_Description of the task_:
Copy out each line of the data holding "from".

_Data for review_:

▼

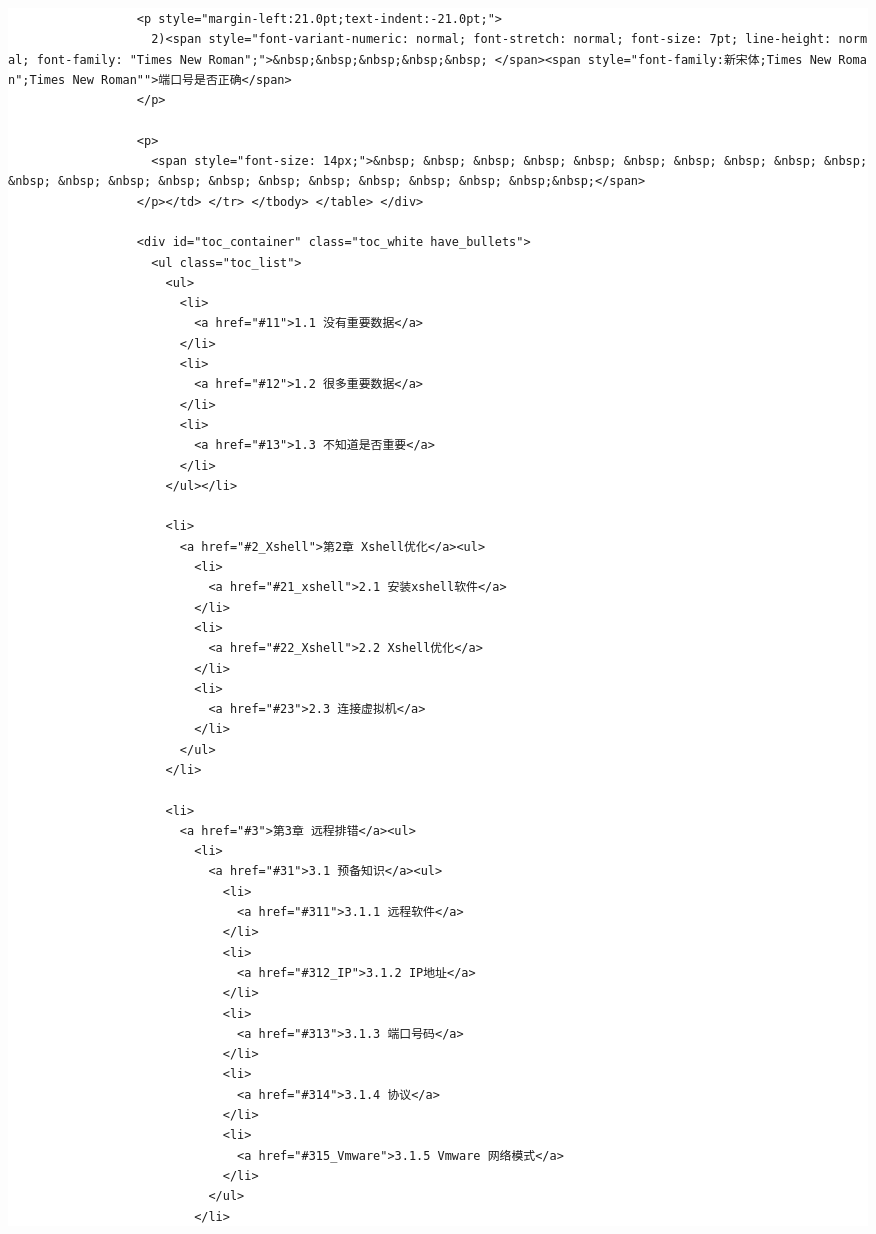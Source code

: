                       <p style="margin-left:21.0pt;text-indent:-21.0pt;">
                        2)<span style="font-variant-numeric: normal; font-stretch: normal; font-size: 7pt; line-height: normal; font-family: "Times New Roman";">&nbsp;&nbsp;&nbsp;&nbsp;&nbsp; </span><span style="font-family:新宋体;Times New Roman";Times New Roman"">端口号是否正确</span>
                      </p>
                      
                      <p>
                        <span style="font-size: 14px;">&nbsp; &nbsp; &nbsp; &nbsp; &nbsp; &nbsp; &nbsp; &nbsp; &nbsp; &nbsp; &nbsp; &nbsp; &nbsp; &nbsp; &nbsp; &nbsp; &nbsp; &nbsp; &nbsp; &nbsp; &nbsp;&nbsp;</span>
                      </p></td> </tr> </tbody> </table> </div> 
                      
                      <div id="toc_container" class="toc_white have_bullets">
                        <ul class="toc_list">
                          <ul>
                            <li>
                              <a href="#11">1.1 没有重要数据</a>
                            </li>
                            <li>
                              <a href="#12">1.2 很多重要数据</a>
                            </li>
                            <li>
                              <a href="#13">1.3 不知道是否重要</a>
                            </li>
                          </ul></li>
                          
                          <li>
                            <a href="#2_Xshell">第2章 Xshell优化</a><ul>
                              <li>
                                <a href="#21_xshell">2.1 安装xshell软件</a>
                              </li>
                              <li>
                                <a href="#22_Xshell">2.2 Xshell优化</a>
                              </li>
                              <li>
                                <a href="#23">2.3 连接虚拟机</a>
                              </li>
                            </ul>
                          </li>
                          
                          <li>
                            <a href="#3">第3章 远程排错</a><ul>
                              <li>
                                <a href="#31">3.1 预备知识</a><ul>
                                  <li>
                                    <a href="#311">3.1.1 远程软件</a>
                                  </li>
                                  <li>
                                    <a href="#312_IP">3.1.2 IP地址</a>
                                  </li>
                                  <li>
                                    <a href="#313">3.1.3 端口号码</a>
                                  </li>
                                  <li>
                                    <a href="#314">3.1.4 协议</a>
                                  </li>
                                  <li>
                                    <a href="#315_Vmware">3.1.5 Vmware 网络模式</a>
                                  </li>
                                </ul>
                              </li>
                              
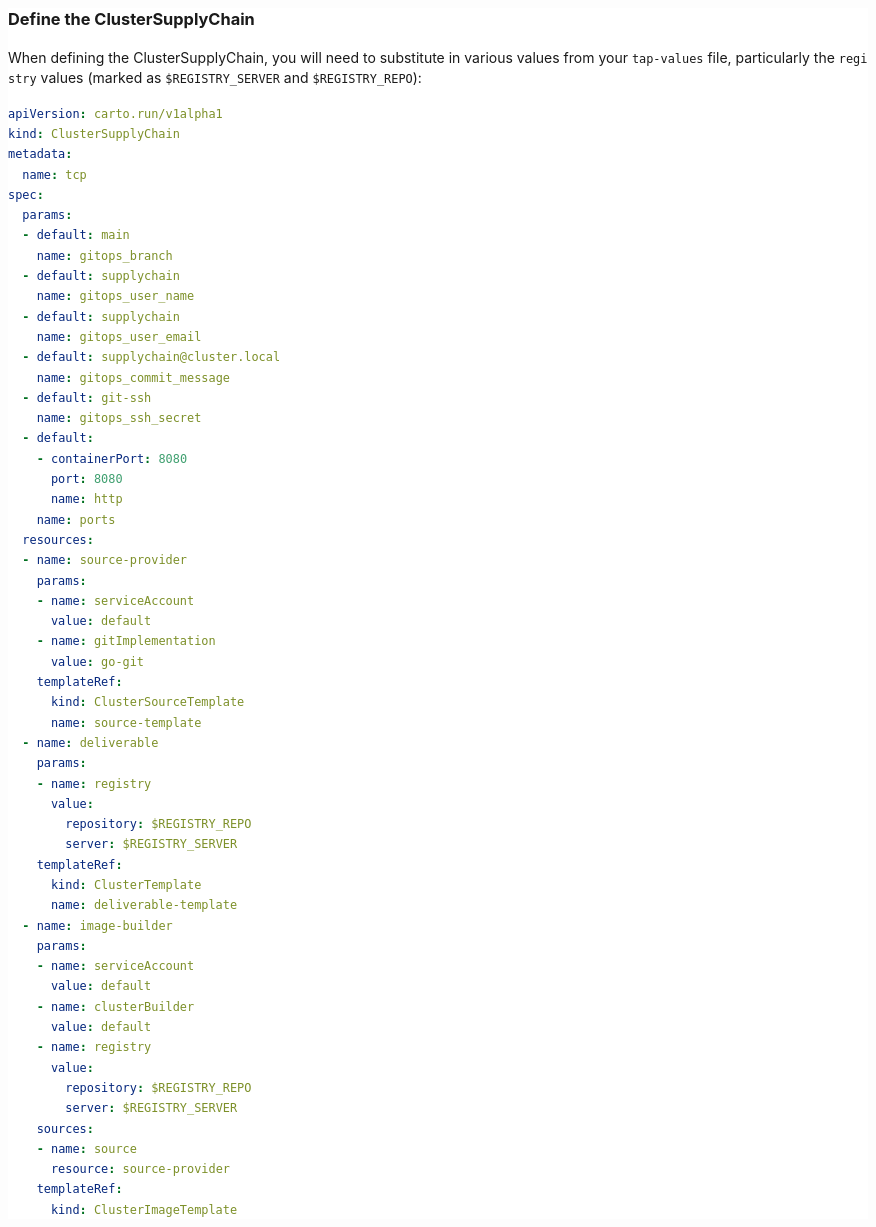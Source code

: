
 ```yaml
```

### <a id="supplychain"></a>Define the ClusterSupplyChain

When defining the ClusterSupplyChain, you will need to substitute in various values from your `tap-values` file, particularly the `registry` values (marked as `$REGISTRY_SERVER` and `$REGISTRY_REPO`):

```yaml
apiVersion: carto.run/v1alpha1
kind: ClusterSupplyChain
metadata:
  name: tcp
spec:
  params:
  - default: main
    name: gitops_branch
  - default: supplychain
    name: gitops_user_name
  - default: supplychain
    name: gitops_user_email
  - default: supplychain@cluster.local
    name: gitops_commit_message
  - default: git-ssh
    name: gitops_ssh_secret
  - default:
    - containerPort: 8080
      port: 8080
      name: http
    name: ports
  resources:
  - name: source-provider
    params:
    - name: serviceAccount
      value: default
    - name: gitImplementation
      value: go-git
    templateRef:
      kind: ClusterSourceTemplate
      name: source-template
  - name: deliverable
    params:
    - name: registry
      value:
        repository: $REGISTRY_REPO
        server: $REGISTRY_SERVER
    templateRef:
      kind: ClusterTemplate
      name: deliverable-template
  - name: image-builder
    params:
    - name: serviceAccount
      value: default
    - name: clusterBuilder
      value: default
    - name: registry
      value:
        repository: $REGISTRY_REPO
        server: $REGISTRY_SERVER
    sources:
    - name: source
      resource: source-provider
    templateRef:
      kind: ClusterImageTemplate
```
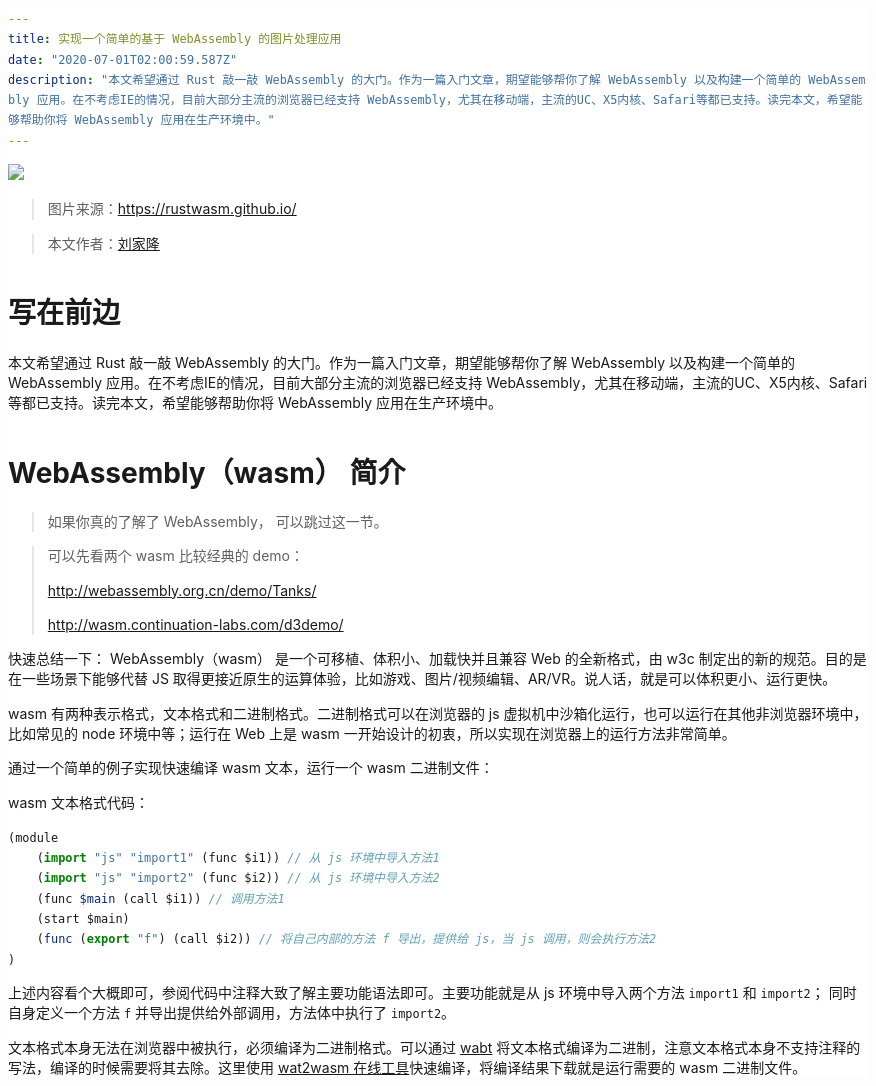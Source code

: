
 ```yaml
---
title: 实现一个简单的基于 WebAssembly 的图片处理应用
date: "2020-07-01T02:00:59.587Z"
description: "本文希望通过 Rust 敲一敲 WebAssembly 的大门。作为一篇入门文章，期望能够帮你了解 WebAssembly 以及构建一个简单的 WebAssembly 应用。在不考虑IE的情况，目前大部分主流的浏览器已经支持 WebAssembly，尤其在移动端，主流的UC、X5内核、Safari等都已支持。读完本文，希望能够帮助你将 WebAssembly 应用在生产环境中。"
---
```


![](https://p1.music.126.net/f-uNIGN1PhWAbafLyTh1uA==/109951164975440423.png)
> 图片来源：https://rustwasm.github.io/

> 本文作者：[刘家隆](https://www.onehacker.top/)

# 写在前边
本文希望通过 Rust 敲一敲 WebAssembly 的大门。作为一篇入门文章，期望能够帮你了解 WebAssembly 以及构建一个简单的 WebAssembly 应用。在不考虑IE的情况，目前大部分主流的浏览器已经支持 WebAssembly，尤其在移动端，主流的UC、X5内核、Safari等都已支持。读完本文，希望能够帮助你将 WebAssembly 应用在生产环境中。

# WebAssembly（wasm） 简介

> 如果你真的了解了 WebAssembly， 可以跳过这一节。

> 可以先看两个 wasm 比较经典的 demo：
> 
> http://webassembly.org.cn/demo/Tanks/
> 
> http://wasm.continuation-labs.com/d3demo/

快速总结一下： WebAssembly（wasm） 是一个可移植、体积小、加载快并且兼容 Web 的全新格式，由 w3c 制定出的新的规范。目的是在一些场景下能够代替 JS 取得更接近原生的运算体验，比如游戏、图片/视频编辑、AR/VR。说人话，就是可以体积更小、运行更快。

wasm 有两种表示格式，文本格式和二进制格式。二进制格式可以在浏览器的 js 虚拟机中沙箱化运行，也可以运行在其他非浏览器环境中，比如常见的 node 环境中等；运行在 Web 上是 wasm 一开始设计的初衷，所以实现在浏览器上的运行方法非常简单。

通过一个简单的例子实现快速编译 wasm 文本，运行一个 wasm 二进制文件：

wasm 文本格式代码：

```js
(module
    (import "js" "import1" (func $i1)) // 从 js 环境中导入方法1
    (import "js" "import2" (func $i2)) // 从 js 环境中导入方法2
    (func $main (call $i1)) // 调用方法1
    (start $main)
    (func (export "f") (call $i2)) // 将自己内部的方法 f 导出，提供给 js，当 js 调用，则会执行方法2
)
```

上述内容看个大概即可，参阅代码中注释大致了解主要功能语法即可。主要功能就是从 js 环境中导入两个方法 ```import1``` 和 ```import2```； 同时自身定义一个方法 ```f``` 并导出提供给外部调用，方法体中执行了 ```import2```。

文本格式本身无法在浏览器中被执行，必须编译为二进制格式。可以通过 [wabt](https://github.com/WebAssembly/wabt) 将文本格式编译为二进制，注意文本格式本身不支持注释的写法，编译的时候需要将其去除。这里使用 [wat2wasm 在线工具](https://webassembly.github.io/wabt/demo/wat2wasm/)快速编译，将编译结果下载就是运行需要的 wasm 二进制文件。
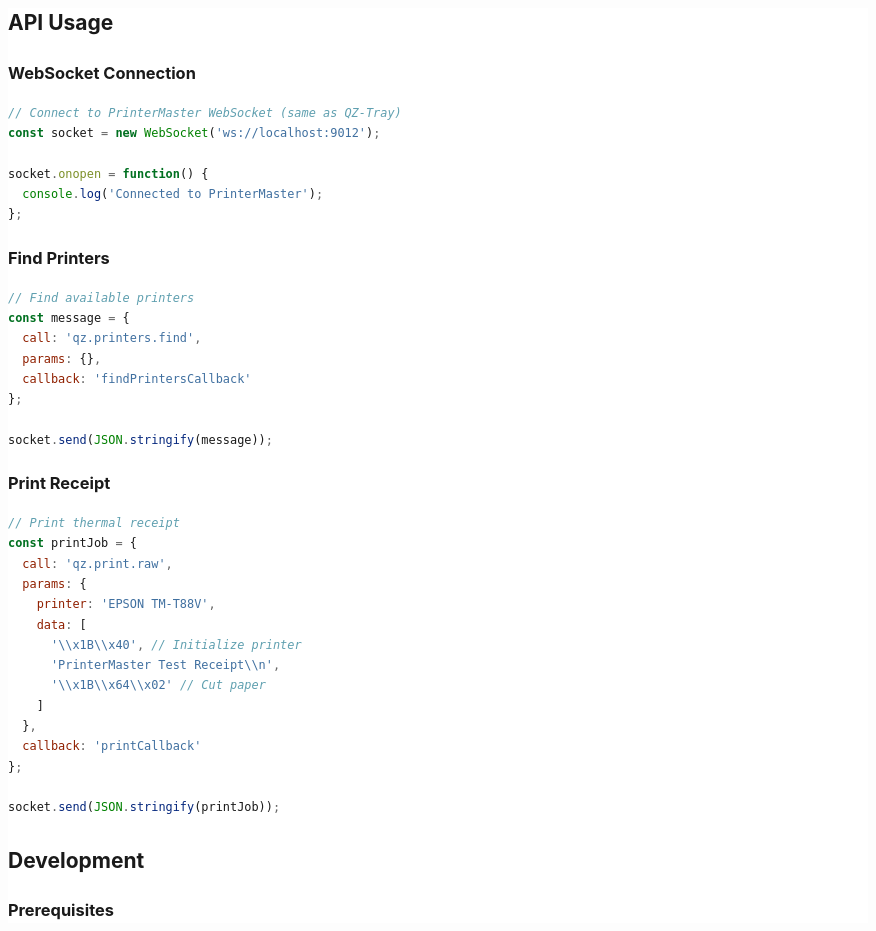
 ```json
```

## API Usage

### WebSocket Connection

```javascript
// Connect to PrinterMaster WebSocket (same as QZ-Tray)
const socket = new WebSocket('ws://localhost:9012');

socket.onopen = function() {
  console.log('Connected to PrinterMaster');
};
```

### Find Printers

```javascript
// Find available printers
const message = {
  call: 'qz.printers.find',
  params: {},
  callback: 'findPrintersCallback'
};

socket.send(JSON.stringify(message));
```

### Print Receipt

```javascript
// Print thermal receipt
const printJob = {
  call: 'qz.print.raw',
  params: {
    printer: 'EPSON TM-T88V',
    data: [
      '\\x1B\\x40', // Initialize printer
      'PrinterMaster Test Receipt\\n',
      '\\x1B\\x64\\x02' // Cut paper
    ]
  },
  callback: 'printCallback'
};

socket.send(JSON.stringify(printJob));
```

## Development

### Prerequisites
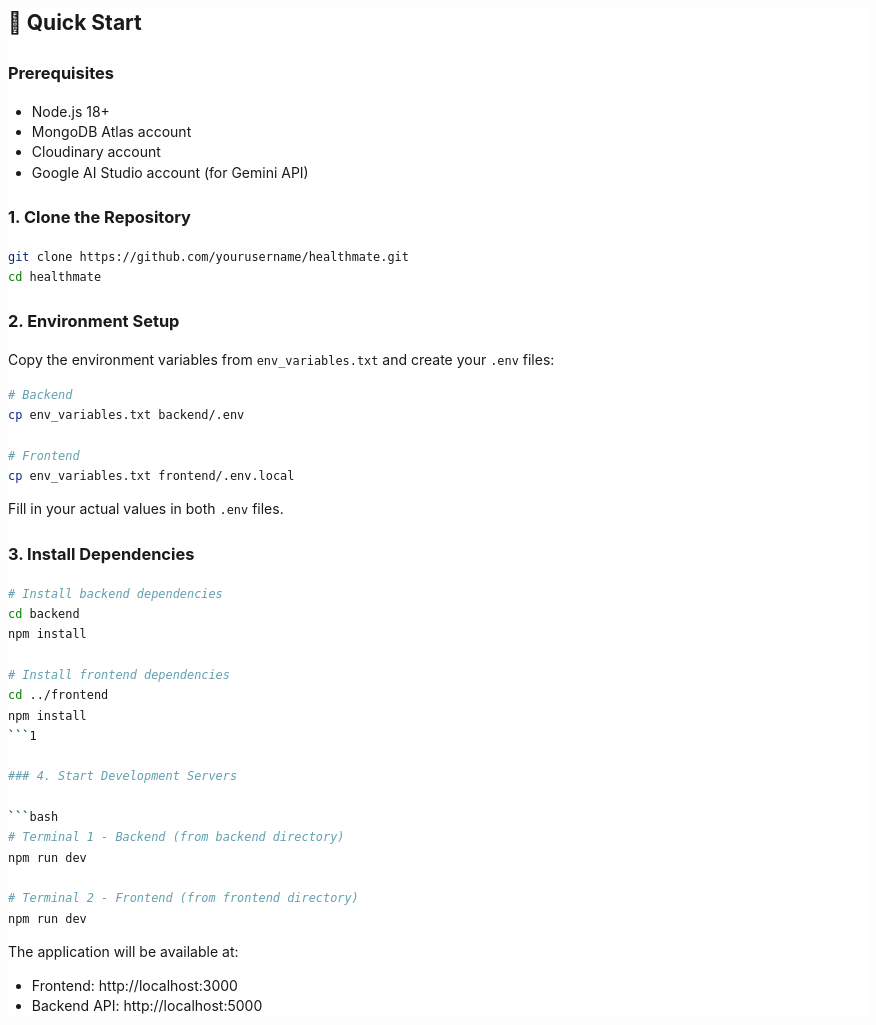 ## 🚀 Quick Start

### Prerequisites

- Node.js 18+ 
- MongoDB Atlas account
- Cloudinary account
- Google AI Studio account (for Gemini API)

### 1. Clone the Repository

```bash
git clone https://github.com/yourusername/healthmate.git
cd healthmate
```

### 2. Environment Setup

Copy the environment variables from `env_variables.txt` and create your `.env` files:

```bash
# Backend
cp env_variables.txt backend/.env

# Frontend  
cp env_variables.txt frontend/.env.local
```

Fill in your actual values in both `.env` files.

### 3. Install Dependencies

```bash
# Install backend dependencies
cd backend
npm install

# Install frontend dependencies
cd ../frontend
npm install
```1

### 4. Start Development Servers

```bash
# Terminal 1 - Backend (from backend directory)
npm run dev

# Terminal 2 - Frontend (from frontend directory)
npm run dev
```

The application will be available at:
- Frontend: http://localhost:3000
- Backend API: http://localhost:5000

▲

_The completed task_:
When defining the ClusterSupplyChain, you will need to substitute in various values from your `tap-values` file, particularly the `registry` values (marked as `$REGISTRY_SERVER` and `$REGISTRY_REPO`):
Copy the environment variables from `env_variables.txt` and create your `.env` files:
# Terminal 1 - Backend (from backend directory)
# Terminal 2 - Frontend (from frontend directory)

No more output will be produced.